O papel do fact-checking

Não dá para analisar o jornalismo nos últimos quatro anos sem observar o trabalho das agências de checagem. Embora às vezes possamos ter uma postura pessimista em relação aos resultados desse tipo de prática profissional — afinal, a quantidade de desinformação sempre será muito maior do que a capacidade de checagem do jornalismo —, os especialistas ouvidos pela reportagem concordam: melhor com o fact-checking do que sem ele.

Rogério Christofoletti afirma que o fact-checking avançou muito nos anos Bolsonaro e que especialmente as agências especializadas vêm cumprindo um papel de dar visibilidade, contabilidade e de volume das mentiras do atual presidente. Em um futuro próximo, diz ele, não vai dar para pensar o jornalismo sem as agências de checagem.

Taís Seibt, cuja tese de doutorado analisa a prática do fact-checking no Brasil, também tem a sensação de estarmos enxugando gelo. Mas tudo seria pior sem ele.

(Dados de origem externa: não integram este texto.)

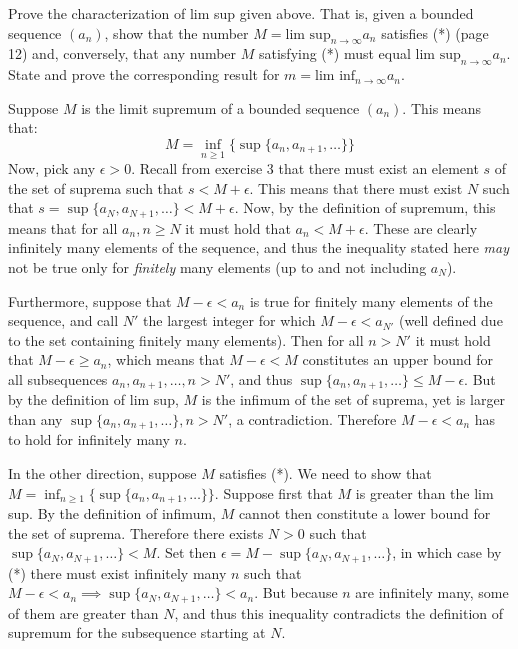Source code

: \begin{exercise}{26}
    Prove the characterization of lim sup given above. That is, given a bounded sequence $(a_n)$, show that the number $M = \text{lim sup}_{n \rightarrow \infty} a_n$ satisfies (*) (page 12) and, conversely, that any number $M$ satisfying (*) must equal $\text{lim sup}_{n \rightarrow \infty} a_n$. State and prove the corresponding result for $m = \text{lim inf}_{n \rightarrow \infty} a_n$.
\end{exercise}

\begin{solution}

    Suppose $M$ is the limit supremum of a bounded sequence $(a_n)$. This means that:
    $$M = \inf_{n\geq 1}\{\sup\{a_n, a_{n+1}, \ldots\}\}$$
    Now, pick any $\epsilon > 0$. Recall from exercise 3 that there must exist an element $s$ of the set of suprema such that $s < M + \epsilon$. This means that there must exist $N$ such that $s = \sup\{a_N, a_{N+1}, \ldots\} < M + \epsilon$. Now, by the definition of supremum, this means that for all $a_n, n \geq N$ it must hold that $a_n < M + \epsilon$. These are clearly infinitely many elements of the sequence, and thus the inequality stated here \textit{may} not be true only for \textit{finitely} many elements (up to and not including $a_N$). 
    
    Furthermore, suppose that $M - \epsilon < a_n$ is true for finitely many elements of the sequence, and call $N'$ the largest integer for which $M - \epsilon < a_{N'}$ (well defined due to the set containing finitely many elements). Then for all $n > N'$ it must hold that $M - \epsilon \geq a_n$, which means that $M - \epsilon < M$ constitutes an upper bound for all subsequences $a_n, a_{n+1}, \ldots, n > N'$, and thus $\sup\{a_n, a_{n+1}, \ldots\} \leq M - \epsilon$. But by the definition of lim sup, $M$ is the infimum of the set of suprema, yet is larger than any $\sup\{a_n, a_{n+1}, \ldots\}, n > N'$, a contradiction. Therefore $M - \epsilon < a_n$ has to hold for infinitely many $n$.

    In the other direction, suppose $M$ satisfies (*). We need to show that $M = \inf_{n\geq 1}\{\sup\{a_n, a_{n+1}, \ldots\}\}$. Suppose first that $M$ is greater than the lim sup. By the definition of infimum, $M$ cannot then constitute a lower bound for the set of suprema. Therefore there exists $N > 0$ such that $\sup\{a_N, a_{N+1}, \ldots\} < M$. Set then $\epsilon = M - \sup\{a_N, a_{N+1}, \ldots\}$, in which case by (*) there must exist infinitely many $n$ such that $M - \epsilon < a_n \implies \sup\{a_N, a_{N+1}, \ldots\} < a_n$. But because $n$ are infinitely many, some of them are greater than $N$, and thus this inequality contradicts the definition of supremum for the subsequence starting at $N$. 
    

\end{solution}
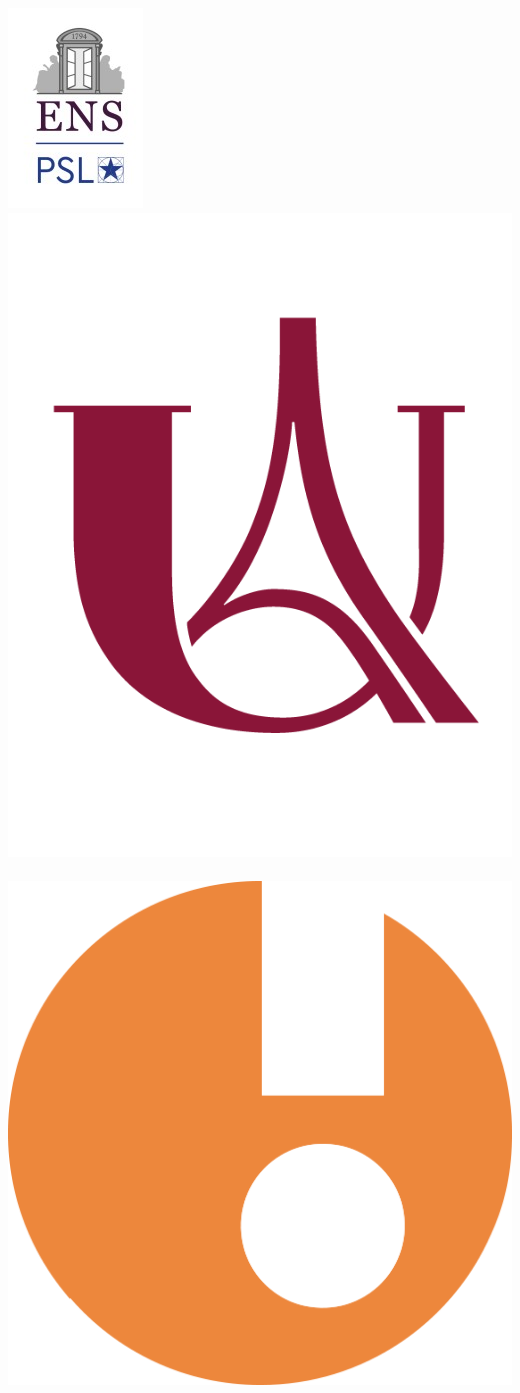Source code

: \documentclass[a0paper,fleqn]{better_poster/betterposter}
\begin{document}
{%
\vfill



\includegraphics[width=0.25 \textwidth]{logos/logo_ens_carre.png} \ \ \includegraphics[width=0.3 \textwidth]{logos/logoUP.png}  \ \ \includegraphics[width=0.3 \textwidth]{logos/logo_Inserm.png}\\
}
\end{document}
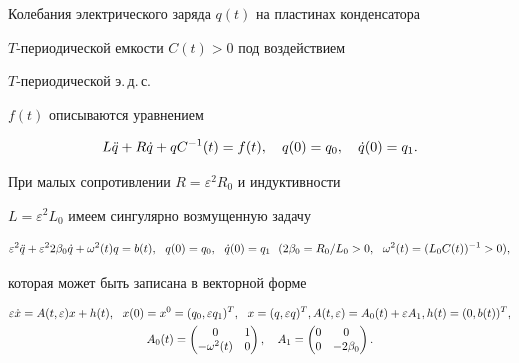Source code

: \begin{examnonum}


Колебания электрического заряда $q(t)$ на пластинах конденсатора 


$T$-пе\-ри\-о\-ди\-чес\-кой емкости $C(t)>0$ под воздействием


$T$-периодической э.\,д.\,с. 


$ f(t)$ описываются уравнением


\begin{equation}


L\Ddot{q}+R\dot{q}+qC^{-1}(t)=f(t),\quad q(0)=q_0,\quad \Dot{q}(0)=q_1.


\end{equation}


При малых сопротивлении $R=\varepsilon^2R_0$ и индуктивности 


$L=\varepsilon^2L_0$ имеем сингулярно возмущенную задачу


$$


\varepsilon^2\Ddot{q}+\varepsilon^2 2\beta_0\Dot{q}+\omega^2(t)q=b(t),


\ \ q(0)=q_0,\ \ \Dot{q}(0)=q_1\ \ (2\beta_0=R_0/L_0>0,


\ \ \omega^2(t)=(L_0C(t))^{-1}>0),


$$


которая может быть записана в векторной форме 


\begin{gather}


\varepsilon\Dot{x}=A(t,\varepsilon)x+h(t),


\ \ x(0)=x^0=(q_0,\varepsilon q_1)^T,


\ \ x=(q,\varepsilon q)^T, A(t,\varepsilon)=A_0(t)+


\varepsilon A_1,h(t)=(0,b(t))^T, \\


%


A_0(t)=\begin{pmatrix}


0& 1 \\ -\omega^2(t)& 0 


\end{pmatrix},\quad


A_1=\begin{pmatrix}


0& 0 \\ 0& -2\beta_0 \end{pmatrix}.\notag


\end{gather}



\end{examnonum}
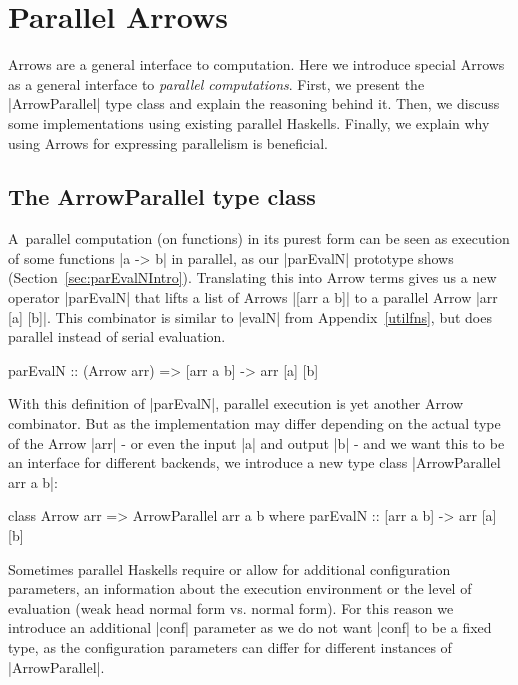 \section{Parallel Arrows}
\label{sec:parallel-arrows}
Arrows are a general interface to computation. Here we introduce special Arrows as a general interface to \textit{parallel computations}. First, we present the |ArrowParallel| type class and explain the reasoning behind it. Then, we discuss some implementations using existing parallel Haskells. Finally, we explain why using Arrows for expressing parallelism is beneficial.
\subsection{The ArrowParallel type class}
A~parallel computation (on functions) in its purest form can be seen as execution of some functions |a -> b| in parallel, as our |parEvalN| prototype shows (Section~\ref{sec:parEvalNIntro}).
Translating this into Arrow terms gives us a new operator |parEvalN| that lifts a list of Arrows |[arr a b]| to a parallel Arrow |arr [a] [b]|. %
This combinator is similar to |evalN| from Appendix~\ref{utilfns}, but does parallel instead of serial evaluation.
\begin{code}
parEvalN :: (Arrow arr) => [arr a b] -> arr [a] [b]
\end{code}
With this definition of |parEvalN|, parallel execution is yet another Arrow combinator. But as the implementation may differ depending on the actual type of the Arrow |arr| - or even the input |a| and output |b| - and we want this to be an interface for different backends, we introduce a new type class |ArrowParallel arr a b|: %
\begin{code}
class Arrow arr => ArrowParallel arr a b where
	parEvalN :: [arr a b] -> arr [a] [b]
\end{code}
Sometimes parallel Haskells require or allow for additional configuration parameters, \eg an information about the execution environment or the level of evaluation (weak head normal form vs. normal form). For this reason we introduce an additional |conf| parameter as we do not want |conf| to be a fixed type, as the configuration parameters can differ for different instances of |ArrowParallel|. %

"Para quem procura informação verificada, é importante que existam profissionais olhando e acompanhando as tendências de viralização para poder produzir conteúdo e dar essa resposta a quem procura. Se a gente não tivesse essa parceria com as plataformas seria pior", entende "Tento amenizar um pouco essa impressão de que estamos enxugando gelo para dizer que, bom, é necessário. Não é a única saída, não será".